Sławomir Szmal: jedna bramka zadecydowała o tytule najlepszej drużyny w Europie

2023-06-20 09:15 aktualizacja: 2023-06-20, 14:19
Piłkarze ręczni z drużyny  Barlinek Industria Kielce. Fot. PAP/Panoramic/Elyxandro Cegarra
Piłkarze ręczni z drużyny Barlinek Industria Kielce. Fot. PAP/Panoramic/Elyxandro Cegarra
Z żalem spoglądało się na ten finał, drużyna z Kielc była naprawdę bardzo blisko zwycięstwa – powiedział w rozmowie z PAP.PL Sławomir Szmal, b. bramkarz reprezentacji Polski w piłce ręcznej, b. zawodnik Vive Kielce, wiceprezes Związku Piłki Ręcznej w Polsce.

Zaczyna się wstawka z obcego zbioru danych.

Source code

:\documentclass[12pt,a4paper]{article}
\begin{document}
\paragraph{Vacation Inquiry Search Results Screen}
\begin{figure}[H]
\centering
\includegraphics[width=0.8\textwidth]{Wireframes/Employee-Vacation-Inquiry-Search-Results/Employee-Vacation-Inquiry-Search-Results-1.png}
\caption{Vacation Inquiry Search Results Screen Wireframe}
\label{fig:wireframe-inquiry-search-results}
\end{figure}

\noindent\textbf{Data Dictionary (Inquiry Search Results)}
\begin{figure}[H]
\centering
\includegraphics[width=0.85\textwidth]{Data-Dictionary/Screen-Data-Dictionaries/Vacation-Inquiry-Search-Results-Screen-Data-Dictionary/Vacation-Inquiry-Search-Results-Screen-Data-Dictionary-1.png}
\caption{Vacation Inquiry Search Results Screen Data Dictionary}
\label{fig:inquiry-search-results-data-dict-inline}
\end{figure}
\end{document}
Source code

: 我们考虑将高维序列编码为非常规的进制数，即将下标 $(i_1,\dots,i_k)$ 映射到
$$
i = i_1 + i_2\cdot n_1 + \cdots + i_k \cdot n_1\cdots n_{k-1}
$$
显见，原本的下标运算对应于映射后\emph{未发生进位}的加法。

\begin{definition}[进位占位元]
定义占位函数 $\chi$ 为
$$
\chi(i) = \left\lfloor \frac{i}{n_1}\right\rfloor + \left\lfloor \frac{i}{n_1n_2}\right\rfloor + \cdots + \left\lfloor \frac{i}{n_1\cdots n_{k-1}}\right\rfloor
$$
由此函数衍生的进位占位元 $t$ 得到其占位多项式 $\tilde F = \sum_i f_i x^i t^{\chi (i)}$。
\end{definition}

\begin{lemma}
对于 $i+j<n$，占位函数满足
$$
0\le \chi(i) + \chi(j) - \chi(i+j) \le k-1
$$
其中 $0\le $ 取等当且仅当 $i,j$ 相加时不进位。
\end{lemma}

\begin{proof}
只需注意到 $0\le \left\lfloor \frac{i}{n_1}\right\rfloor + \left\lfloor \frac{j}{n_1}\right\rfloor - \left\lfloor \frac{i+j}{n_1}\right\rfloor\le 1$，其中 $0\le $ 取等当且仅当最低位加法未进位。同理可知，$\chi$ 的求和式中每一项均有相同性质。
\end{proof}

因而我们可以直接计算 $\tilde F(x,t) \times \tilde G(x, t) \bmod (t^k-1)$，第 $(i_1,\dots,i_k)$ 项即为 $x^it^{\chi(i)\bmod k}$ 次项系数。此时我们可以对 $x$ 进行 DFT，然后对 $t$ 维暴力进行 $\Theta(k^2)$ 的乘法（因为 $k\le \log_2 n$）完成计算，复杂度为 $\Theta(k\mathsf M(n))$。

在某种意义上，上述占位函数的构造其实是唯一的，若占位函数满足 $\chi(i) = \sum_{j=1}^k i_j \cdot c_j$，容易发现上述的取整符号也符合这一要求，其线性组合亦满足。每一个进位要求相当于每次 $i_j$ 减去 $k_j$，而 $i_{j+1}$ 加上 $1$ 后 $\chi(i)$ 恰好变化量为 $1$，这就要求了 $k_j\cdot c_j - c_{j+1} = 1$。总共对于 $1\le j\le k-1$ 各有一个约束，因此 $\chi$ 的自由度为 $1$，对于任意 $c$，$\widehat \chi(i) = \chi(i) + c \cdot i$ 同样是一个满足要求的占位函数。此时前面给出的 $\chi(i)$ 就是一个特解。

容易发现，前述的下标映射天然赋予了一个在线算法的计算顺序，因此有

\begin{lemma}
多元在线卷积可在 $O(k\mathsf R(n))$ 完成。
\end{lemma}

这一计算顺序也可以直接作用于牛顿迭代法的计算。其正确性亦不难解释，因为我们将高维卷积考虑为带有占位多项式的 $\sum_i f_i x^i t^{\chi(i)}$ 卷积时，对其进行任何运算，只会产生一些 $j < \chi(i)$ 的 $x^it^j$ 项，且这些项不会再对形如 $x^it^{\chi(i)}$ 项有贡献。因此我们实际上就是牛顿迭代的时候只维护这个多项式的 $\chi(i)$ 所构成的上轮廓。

PAP: Miniony sezon był dla Barlinka Industrii Kielce bardzo wymagający. Drużyna występowała w spotkaniach zarówno w kraju jak i za granicą. Jak możemy ocenić przygotowanie i kondycję klubu?

Sławomir Szmal: Patrząc na aspekty sportowe trzeba powiedzieć i to dość mocno, że cały sezon był bardzo udany. Główny cel, jaki piłkarze mieli narzucony, czyli zdobycie mistrzostwa Polski zrealizowali. Zdobyli tytuł, grając bardzo dobrze przez całą ligę.  Biorąc  pod uwagę rozgrywki Ligii Mistrzów przez cały sezon byli faworytem rozgrywek w swojej grupie. Kielczanie pokazali dobrą formę do końca sezonu. Jedna bramka zadecydowała o tytule najlepszej drużyny w Europie. Z żalem spoglądało się na ten finał, drużyna z Kielc była naprawdę bardzo blisko zwycięstwa. Spotkanie było emocjonujące, miłe dla oka zwłaszcza kibiców piłki ręcznej

PAP: Czy oprócz imponujących sukcesów pojawiły się  jakieś słabe strony?

S.S: Jedynym minusem, o jakim możemy powiedzieć w tym sezonie jest niezdobycie Pucharu Polski. Należą się gratulacje dla Płocka, chłopaków z Orlenu Wisły Płock, którzy zdobyli to trofeum.

PAP: W mediach krążyły informacje o kryzysie finansowym w drużynie z Kielc. Czy został on zażegnany?

S.S.:  Trudno mi mówić o sytuacji finansowej klubu.  Wiadomo, że pojawił się nowy sponsor. Drużyna grała świetnie w rozgrywkach najlepszej ligi na świecie. Mam nadzieję, że sponsorzy pozostaną z  klubem. Należy wziąć pod uwagę jedną rzecz. Łatwo się burzy, ale bardzo długo się buduje.

PAP: Wspominał o tym także w rozmowie z PAP Karol Bielecki, były zawodnik kieleckiej drużyny. Podkreślał, że w sytuacji kryzysu ciężko będzie potem odzyskać zdobywaną przez lata pozycję. Czy głos takich osób jak Karol Bielecki, czy pan jest wystarczającą pomocą, żeby ocalić, wesprzeć klub?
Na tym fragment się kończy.